‘Black-Starting’ the Power Grid

Winter 2020

Waves

In the wake of hurricanes and other natural disasters, a loss of electricity not only disrupts transportation and shutters medical facilities, it also hampers the work of relief personnel. The months long effort to restore power to Puerto Rico following the 2017 hurricane season has led to renewed interest in finding innovative ways to get power grids back online quickly.

Umesh Korde, a research professor in the Department of Environmental Health and Engineering and an instructor and course developer in WSE’s Engineering for Professionals programs, offers a possible new way to optimize recovery efforts: While efforts to repair existing infrastructure are underway, use mobile, floating, electricity-generating platforms capable of harnessing energy generated by ocean waves to begin to restore power to affected areas more quickly.

“Our thesis is that we could deliver energy to affected areas more quickly by rapidly deploying and daisy chaining multiple wave energy devices, and temporarily connecting them to shore,” says Korde, whose innovative approach was published recently in Journal of Renewable and Sustainable Energy.

“The question we addressed here was, among all the different functions of time, what’s the deployment sequence function that minimizes the total length of time that it takes to get sufficient power to restart the power grid for an island?”

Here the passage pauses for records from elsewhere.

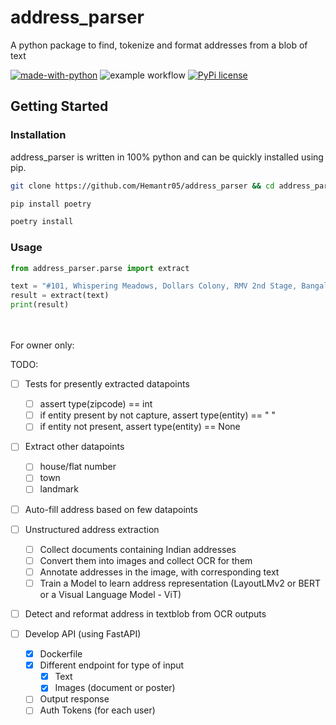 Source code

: # address_parser
A python package to find, tokenize and format addresses from a blob of text

<!-- [![Maintenance](https://img.shields.io/badge/Maintained%3F-yes-green.svg)](https://GitHub.com/Naereen/StrapDown.js/graphs/commit-activity) -->
[![made-with-python](https://img.shields.io/badge/Made%20with-Python-1f425f.svg)](https://www.python.org/)
![example workflow](https://github.com/Hemantr05/address_parser/actions/workflows/python-app.yml/badge.svg)
[![PyPi license](https://badgen.net/pypi/license/pip/)](https://pypi.com/project/pip/)


## Getting Started
### Installation
address_parser is written in 100% python and can be quickly installed using pip.
```sh
git clone https://github.com/Hemantr05/address_parser && cd address_parser

pip install poetry

poetry install
```

### Usage
```python
from address_parser.parse import extract

text = "#101, Whispering Meadows, Dollars Colony, RMV 2nd Stage, Bangalore-560094 sd"
result = extract(text)
print(result)
```

<br><br>
For owner only:

TODO:

- [ ] Tests for presently extracted datapoints
  - [ ] assert type(zipcode) == int
  - [ ] if entity present by not capture, assert type(entity) == " "
  - [ ] if entity not present, assert type(entity) == None

- [ ] Extract other datapoints
  - [ ] house/flat number
  - [ ] town
  - [ ] landmark
  
- [ ] Auto-fill address based on few datapoints

- [ ] Unstructured address extraction
  - [ ] Collect documents containing Indian addresses
  - [ ] Convert them into images and collect OCR for them
  - [ ] Annotate addresses in the image, with corresponding text
  - [ ] Train a Model to learn address representation (LayoutLMv2 or BERT or a Visual Language Model - ViT)  

- [ ] Detect and reformat address in textblob from OCR outputs


- [ ] Develop API (using FastAPI)
  - [x] Dockerfile
  - [x] Different endpoint for type of input
    - [x] Text
    - [x] Images (document or poster)
  - [ ] Output response
  - [ ] Auth Tokens (for each user)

When a hurricane strikes, damage to the affected area’s power grid prompts other areas in the national grid to pitch in with electricity. But relatively small, isolated grids on islands like those of Puerto Rico often lack access to nearby functioning grids, which can lead to a complete shutdown of power.

“The situation in many cases is that they don’t have access to enough spare electricity to turn themselves back on,” Korde says. “So the generators could potentially provide enough to ‘black-start’ that grid.”

Whether Korde’s optimization plan can become reality depends on the availability of mobile wave generators. As of now, a handful of related projects produce energy around the world, but those generators are not mobile enough to be quickly deployed after hurricanes.

In the meantime, he hopes that his approach will provide other researchers looking to improve wave generator technology with ideas about how their technologies can be used in a broader sense to meet needs in the wake of disasters.